Les associations dépitées 

« Cette nuit [du 27 au 28 mai ndlr.], dans le discours des députés, le bien-être animal, le souci des éleveurs et des ouvriers d’abattoir ont été répétés en boucle. Dans les faits, l’obéissance aux filières de production intensive a été flagrante. Honteusement, les attentes de 90 % des Français ont été balayées d’un revers de la main par une assemblée fuyarde et lâche, plus soucieuse de ne pas contrarier la minorité bruyante des tenants de l’élevage industriel que d’une société toute entière révoltée par la cruauté de l’élevage intensif » lâchait Brigitte Gothière, cofondatrice de L214, dans un communiqué de presse publié lundi 28 mai.

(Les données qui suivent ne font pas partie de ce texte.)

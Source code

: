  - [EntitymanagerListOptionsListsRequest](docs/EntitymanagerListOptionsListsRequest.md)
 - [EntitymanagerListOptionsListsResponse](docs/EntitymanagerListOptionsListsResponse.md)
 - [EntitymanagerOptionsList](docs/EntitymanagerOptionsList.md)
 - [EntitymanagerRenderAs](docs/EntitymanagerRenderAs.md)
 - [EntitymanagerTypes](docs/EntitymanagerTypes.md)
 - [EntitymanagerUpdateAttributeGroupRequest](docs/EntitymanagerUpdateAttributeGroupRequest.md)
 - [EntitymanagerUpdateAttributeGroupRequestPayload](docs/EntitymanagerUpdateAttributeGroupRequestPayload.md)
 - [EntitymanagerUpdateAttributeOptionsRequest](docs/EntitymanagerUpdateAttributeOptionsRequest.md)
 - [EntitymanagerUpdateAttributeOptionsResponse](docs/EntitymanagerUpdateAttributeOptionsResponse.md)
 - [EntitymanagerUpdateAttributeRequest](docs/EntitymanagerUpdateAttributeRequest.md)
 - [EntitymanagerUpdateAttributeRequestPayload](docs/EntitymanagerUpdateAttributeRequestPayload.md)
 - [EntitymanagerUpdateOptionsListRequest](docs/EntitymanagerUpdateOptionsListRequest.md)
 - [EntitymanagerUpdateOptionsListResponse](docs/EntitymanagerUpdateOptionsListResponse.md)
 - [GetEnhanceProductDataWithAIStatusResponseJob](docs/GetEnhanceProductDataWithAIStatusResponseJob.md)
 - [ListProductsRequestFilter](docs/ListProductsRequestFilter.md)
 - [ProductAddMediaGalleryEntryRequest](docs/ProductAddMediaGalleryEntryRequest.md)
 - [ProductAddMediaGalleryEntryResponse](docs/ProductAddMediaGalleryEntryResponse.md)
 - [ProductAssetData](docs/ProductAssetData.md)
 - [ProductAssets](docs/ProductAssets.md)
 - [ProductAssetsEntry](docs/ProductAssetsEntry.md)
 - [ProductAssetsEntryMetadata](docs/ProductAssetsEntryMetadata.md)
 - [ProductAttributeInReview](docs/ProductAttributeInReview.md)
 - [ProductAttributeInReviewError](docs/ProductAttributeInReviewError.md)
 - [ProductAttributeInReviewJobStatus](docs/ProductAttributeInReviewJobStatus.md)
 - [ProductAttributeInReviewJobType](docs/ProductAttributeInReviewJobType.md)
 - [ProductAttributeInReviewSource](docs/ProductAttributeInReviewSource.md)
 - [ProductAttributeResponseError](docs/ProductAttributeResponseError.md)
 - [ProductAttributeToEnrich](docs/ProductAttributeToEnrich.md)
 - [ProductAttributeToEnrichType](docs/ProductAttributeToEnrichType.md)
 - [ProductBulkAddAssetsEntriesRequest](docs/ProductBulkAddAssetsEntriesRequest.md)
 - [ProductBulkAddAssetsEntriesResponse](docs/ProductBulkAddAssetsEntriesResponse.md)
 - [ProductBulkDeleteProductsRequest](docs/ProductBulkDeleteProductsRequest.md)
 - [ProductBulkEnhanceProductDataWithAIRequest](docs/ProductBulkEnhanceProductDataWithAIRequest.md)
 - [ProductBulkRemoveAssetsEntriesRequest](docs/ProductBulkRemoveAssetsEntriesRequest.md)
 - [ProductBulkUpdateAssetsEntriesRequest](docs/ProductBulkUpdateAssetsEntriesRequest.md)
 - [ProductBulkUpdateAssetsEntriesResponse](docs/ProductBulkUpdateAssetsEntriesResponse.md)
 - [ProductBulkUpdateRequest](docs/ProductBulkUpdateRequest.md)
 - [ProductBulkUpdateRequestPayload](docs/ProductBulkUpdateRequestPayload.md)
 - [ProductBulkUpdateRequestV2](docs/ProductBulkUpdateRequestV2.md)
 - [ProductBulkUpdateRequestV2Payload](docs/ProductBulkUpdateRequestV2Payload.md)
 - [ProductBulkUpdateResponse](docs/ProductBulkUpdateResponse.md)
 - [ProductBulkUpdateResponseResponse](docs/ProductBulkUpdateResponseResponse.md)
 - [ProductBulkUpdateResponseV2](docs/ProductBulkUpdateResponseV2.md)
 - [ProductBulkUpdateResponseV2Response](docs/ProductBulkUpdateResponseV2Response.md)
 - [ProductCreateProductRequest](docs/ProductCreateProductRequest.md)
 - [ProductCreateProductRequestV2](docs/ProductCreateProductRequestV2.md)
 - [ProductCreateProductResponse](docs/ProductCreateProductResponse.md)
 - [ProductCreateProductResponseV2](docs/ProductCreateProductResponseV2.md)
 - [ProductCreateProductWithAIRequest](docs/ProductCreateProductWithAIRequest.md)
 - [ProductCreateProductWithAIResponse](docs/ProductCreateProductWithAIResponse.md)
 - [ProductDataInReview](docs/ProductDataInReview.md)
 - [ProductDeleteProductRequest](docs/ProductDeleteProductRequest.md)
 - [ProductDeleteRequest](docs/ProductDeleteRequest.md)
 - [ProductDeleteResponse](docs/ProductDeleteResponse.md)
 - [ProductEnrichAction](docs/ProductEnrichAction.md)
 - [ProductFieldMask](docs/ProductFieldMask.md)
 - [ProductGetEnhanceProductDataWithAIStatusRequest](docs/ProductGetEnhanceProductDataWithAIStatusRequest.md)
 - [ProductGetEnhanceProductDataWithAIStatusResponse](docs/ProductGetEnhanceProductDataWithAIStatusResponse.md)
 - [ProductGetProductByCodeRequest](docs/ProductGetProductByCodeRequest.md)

« C’est une occasion manquée » résume pour sa part foodwatch, également par communiqué, rappelant que cette loi aurait pu permettre de légiférer « pour améliorer la sécurité sanitaire de nos aliments »,  notamment à la suite des scandales sanitaires de ces dernières années, dont le dernier en date est celui de Lactalis. Or, là aussi, malgré quelques améliorations, les comptes n’y sont pas et la demande selon laquelle « l’ensemble des contrôles officiels dans la chaine de production des produits alimentaires soient rendus publics » n’a pas été retenue. Même son de cloche ici : si le texte est voté en l’état, il « ne risque pas [d’]inquiéter les lobbies de la malbouffe et de l’agrochimie », selon Karine Jacquemart, directrice de la structure.

Pourtant, sur de nombreux sujets que les députés ont décidé de laisser sans suite, selon le mot d’ordre « circulez, y’a rien à voir », les citoyens et les citoyennes semblaient pourtant favorables à un changement. Ainsi, en ce qui concerne les œufs de poules en cage, 90 % de la population se dit  favorable à leur interdiction, selon un sondage YouGov réalisé en février 2018 pour L214. En ce qui concerne le glyphosate, 185 000 citoyens et citoyennes avaient signé une pétition pour qu’Emmanuel Macron soit plus ambitieux que l’Union européenne, qui prolongeait récemment l’autorisation du glyphosate pour cinq ans, et d’interdire la substance d’ici 2020. Une fois de plus, derrière des discours distillés à cette novlangue progressiste de façade, tout est fait pour maintenir les rouages actuels du système.